We took a look at one of the first results the search returned, an old article by CNN, and it was full of so many truths about why I was at the world’s end when it came to considering what must be one of the most common feelings on campus, especially during any given fall semester. The article said that homesickness “stems from our instinctive need for love, protection and security — feelings and qualities usually associated with home.” And that’s when I apprehended the catch in my case: I didn’t have any concrete block that meant home to me. I had quite a few competing for the coveted title. For some reason, in my head, every place that has been a sojourn in my life so far has meant the same as home. I associate the same warm fuzzy feeling that my house’s red cobbled roof brings out with the white walls of Connaught Place, with the bajri in the six-acre campus in that small, breezy Himalayan town and with the frozen waterfall that my room in a certain Gothic-style building looked over. When I packed up my dorm lockers from school, I had the same lump in my throat that I felt when the New Delhi clouds weeped at my departure, and I had the same one when I left home for school the first time. Weirdly enough, I find an odd sense of security in knowing that I fall in love too easily, and it’s always with a place. It is probably harder for some to accept this than others; some, like me, perhaps find love in all things they come across.
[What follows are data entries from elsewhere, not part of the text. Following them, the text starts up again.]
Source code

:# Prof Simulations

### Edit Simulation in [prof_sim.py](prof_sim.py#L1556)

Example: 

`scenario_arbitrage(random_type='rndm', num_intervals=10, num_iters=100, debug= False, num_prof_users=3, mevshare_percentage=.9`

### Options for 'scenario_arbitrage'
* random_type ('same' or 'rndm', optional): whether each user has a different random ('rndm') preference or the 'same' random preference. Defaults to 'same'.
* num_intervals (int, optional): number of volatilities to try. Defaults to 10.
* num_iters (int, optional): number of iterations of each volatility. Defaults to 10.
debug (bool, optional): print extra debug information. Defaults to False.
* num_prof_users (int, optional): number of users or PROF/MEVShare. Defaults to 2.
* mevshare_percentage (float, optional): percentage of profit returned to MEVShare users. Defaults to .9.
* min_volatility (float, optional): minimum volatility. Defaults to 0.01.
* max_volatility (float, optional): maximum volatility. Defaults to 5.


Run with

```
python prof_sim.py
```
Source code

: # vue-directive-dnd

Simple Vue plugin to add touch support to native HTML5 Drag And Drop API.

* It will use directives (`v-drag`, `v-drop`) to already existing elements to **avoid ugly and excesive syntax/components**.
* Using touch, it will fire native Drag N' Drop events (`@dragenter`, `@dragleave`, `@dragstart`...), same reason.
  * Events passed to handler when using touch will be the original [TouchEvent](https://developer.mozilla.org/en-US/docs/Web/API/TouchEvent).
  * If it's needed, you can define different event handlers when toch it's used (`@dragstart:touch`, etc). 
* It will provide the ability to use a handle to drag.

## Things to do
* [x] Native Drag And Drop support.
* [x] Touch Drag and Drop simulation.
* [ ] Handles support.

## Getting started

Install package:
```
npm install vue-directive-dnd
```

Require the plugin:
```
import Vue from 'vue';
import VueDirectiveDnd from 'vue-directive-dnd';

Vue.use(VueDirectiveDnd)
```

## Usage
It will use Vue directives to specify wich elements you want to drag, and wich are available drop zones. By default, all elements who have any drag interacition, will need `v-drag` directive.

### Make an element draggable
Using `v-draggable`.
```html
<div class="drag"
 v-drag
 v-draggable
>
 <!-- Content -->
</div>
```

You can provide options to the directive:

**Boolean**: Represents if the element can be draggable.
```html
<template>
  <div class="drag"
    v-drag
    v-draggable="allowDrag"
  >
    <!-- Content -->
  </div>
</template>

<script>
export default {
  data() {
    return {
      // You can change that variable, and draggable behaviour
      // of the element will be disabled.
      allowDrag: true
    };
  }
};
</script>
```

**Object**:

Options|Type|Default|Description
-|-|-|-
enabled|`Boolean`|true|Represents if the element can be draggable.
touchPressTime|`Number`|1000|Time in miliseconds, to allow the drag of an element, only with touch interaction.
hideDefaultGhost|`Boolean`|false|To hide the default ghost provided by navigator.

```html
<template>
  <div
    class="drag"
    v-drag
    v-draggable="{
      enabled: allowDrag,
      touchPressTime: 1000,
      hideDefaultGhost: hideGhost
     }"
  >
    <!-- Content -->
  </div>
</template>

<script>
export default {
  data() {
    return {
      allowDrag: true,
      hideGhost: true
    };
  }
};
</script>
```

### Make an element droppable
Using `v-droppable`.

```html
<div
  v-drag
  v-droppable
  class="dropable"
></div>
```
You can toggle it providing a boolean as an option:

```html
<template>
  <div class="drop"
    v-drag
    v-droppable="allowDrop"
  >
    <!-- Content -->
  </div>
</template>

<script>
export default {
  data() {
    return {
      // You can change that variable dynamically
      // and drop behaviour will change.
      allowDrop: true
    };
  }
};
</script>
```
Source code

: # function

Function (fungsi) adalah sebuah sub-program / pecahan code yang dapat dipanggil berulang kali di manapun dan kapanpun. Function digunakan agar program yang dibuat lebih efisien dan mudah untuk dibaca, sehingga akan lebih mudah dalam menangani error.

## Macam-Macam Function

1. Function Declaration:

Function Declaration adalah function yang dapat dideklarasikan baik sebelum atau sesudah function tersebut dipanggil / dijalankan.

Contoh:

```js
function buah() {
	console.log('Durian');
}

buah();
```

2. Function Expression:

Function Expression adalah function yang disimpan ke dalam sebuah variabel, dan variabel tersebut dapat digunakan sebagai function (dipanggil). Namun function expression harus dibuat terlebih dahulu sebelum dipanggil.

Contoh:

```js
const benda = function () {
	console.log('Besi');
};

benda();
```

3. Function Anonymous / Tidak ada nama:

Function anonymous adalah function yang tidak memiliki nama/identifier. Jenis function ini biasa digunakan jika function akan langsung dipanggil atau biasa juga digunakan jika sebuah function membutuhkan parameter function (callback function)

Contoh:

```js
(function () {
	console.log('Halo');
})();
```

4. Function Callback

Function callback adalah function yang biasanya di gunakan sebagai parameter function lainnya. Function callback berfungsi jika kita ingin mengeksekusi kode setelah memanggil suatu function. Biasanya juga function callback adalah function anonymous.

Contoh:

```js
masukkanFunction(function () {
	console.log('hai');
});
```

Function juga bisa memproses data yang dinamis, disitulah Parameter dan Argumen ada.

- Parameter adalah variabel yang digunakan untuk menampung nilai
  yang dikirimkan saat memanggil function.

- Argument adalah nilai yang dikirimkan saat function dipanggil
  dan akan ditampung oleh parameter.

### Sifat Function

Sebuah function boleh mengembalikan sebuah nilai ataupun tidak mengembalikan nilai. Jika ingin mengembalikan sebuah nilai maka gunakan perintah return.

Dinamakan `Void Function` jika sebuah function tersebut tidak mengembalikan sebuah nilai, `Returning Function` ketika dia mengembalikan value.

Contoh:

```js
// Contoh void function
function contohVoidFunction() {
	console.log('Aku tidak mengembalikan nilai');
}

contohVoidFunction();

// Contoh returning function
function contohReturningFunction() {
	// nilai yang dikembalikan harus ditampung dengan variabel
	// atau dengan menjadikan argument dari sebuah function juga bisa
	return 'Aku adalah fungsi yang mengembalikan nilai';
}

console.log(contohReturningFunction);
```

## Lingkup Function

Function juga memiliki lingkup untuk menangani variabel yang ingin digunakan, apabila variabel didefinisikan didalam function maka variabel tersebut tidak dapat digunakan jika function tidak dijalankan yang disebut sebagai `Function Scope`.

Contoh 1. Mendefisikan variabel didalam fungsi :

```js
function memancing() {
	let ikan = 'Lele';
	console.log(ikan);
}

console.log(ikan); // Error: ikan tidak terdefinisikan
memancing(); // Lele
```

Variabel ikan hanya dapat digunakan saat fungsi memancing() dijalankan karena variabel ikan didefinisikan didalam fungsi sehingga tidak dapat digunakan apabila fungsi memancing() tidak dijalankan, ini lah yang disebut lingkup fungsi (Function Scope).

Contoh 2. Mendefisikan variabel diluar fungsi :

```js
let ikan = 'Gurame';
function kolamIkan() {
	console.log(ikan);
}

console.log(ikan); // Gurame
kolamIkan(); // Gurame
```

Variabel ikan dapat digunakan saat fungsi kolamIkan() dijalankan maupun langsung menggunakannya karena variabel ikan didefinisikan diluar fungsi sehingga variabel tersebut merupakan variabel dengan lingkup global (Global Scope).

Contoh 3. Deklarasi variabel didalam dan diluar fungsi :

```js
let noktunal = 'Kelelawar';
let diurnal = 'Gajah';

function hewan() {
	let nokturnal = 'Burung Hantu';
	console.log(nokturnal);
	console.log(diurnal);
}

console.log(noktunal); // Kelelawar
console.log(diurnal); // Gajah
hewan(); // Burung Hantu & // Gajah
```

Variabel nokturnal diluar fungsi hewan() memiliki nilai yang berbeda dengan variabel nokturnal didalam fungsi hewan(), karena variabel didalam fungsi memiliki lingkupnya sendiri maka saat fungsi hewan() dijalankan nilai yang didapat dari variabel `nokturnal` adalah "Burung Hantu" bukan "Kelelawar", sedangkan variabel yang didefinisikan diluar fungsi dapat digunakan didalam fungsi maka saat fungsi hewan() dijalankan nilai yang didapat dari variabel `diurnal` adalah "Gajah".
This summer, I got strange looks from all of my friends at Cornell when we discussed summer plans. Mine didn’t feature a torturous 15 hour ordeal in a pressurized cabin, after which I’d spend weeks being the family’s early morning wake up call. It did come at the cost of taking off to the beach at a whim, or being force-fed yet another oily parantha made by Naani that I secretly loved, but for some reason, I didn’t miss the comfort that came along with home. So as my friends one by one made their way across the country and the globe, I re-opened boxes I had freshly packed only a few days ago. I made friends at work, went on numerous walks to Flatrock, went art shopping for a friend at the Commons (bought nothing), took off to Syracuse to expand options (still nothing), had a conversation about poetry with a cashier at Target and probably associated a hundred other things I found in the Ithacan summer with the notion I had of home. I didn’t know homesickness, and these three months away didn’t seem to present an opportunity to become familiar with it.